- _Problem description_: Copy each line below that includes "context".

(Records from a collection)
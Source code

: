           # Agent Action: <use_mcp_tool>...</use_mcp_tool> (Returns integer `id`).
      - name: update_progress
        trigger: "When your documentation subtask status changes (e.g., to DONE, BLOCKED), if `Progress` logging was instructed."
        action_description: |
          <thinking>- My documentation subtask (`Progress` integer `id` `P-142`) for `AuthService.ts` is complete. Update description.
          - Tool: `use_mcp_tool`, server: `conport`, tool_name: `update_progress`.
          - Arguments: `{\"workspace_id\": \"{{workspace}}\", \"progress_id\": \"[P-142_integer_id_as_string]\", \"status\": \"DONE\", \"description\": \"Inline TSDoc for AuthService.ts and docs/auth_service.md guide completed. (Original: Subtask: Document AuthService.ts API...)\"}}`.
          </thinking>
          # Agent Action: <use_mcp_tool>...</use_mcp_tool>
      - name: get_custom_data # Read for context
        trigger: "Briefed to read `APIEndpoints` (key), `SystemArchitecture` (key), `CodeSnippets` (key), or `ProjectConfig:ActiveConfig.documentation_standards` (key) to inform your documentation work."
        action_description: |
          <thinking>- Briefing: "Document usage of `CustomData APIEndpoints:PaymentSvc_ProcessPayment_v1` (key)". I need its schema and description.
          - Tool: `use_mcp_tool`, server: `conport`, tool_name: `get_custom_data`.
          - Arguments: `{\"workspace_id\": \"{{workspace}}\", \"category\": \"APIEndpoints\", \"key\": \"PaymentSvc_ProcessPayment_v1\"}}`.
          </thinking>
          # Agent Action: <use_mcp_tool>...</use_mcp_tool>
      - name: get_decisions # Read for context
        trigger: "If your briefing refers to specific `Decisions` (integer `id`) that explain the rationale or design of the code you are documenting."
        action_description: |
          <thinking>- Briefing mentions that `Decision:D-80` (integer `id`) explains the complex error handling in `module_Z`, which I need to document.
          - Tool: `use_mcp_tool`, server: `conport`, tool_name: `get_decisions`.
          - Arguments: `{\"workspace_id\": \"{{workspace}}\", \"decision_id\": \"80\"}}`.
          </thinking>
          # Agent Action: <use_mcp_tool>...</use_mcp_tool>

...

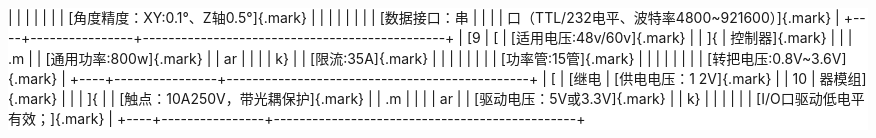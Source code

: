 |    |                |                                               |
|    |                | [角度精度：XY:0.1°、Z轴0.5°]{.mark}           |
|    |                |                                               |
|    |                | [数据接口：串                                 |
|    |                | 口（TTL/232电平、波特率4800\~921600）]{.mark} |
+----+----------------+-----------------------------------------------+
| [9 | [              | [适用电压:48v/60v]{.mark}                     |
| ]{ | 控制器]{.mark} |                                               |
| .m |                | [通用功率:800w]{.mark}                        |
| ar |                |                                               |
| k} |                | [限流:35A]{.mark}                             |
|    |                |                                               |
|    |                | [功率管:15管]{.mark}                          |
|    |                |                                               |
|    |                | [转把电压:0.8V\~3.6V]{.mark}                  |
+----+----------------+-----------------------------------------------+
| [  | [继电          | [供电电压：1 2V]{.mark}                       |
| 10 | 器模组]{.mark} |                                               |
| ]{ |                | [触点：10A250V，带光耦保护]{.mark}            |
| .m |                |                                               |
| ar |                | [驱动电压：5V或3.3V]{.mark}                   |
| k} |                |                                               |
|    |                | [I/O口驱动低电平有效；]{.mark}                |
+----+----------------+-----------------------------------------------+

==

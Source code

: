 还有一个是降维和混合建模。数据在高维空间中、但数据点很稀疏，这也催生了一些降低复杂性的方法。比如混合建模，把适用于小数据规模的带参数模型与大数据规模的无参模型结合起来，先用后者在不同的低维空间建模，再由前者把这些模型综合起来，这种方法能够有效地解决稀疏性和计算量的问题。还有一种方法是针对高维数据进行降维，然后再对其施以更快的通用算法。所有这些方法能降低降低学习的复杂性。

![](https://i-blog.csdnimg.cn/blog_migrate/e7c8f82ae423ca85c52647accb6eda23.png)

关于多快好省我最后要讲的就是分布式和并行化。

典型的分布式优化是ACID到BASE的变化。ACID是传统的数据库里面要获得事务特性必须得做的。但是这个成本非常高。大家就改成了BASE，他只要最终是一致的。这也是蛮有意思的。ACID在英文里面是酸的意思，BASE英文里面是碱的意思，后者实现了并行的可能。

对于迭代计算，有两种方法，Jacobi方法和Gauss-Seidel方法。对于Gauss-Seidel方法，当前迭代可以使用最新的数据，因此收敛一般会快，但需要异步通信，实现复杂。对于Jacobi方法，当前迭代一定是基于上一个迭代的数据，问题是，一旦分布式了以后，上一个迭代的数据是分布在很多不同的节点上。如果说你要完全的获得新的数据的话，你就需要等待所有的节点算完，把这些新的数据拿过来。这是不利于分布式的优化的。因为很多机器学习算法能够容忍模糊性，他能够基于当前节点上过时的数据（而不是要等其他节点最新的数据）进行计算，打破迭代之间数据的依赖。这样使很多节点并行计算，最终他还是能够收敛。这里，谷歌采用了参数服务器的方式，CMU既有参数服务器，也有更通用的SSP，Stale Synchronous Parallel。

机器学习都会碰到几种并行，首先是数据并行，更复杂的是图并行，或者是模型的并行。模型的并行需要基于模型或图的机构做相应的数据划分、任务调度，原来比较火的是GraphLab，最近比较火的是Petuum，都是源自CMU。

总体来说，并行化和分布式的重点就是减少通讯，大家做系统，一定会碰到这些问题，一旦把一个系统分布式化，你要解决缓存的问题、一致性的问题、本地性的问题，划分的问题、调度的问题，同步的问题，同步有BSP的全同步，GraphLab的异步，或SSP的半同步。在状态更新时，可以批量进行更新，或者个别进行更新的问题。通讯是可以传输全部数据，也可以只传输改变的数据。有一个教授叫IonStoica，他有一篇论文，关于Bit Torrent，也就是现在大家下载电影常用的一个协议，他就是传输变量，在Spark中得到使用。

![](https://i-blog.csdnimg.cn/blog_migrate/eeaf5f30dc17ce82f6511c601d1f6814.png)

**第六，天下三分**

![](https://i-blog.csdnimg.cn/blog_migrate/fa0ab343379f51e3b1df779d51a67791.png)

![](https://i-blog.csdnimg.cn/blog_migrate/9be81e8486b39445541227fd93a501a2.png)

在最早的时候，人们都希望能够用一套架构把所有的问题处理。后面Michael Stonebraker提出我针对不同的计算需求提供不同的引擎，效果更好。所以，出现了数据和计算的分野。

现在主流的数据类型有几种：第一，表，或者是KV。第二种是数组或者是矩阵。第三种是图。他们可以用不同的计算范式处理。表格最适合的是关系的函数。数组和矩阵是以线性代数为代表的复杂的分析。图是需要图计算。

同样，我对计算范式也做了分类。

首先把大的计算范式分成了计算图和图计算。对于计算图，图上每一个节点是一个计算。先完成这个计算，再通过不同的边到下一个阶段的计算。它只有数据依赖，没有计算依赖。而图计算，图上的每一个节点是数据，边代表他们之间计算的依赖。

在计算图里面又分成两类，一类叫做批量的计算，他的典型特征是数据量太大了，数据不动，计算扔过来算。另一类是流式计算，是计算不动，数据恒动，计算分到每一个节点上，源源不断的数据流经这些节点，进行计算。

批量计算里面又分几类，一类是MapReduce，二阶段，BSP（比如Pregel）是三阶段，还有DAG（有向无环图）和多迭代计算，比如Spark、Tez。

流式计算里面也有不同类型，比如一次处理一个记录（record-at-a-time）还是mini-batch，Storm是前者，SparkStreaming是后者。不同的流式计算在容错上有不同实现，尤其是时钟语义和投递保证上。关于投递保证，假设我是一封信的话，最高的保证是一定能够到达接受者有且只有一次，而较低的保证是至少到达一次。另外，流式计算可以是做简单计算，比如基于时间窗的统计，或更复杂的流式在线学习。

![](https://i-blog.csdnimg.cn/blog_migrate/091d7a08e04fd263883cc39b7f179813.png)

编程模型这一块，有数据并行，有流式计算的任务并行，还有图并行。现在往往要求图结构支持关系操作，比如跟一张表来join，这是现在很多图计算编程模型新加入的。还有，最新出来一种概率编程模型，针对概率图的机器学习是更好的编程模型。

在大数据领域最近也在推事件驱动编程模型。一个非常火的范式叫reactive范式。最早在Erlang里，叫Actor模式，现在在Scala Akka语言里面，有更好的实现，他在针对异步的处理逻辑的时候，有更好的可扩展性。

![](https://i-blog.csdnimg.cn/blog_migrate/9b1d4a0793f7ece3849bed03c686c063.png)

- _Result of the task_:
      - name: get_custom_data # Read for context
      - name: get_decisions # Read for context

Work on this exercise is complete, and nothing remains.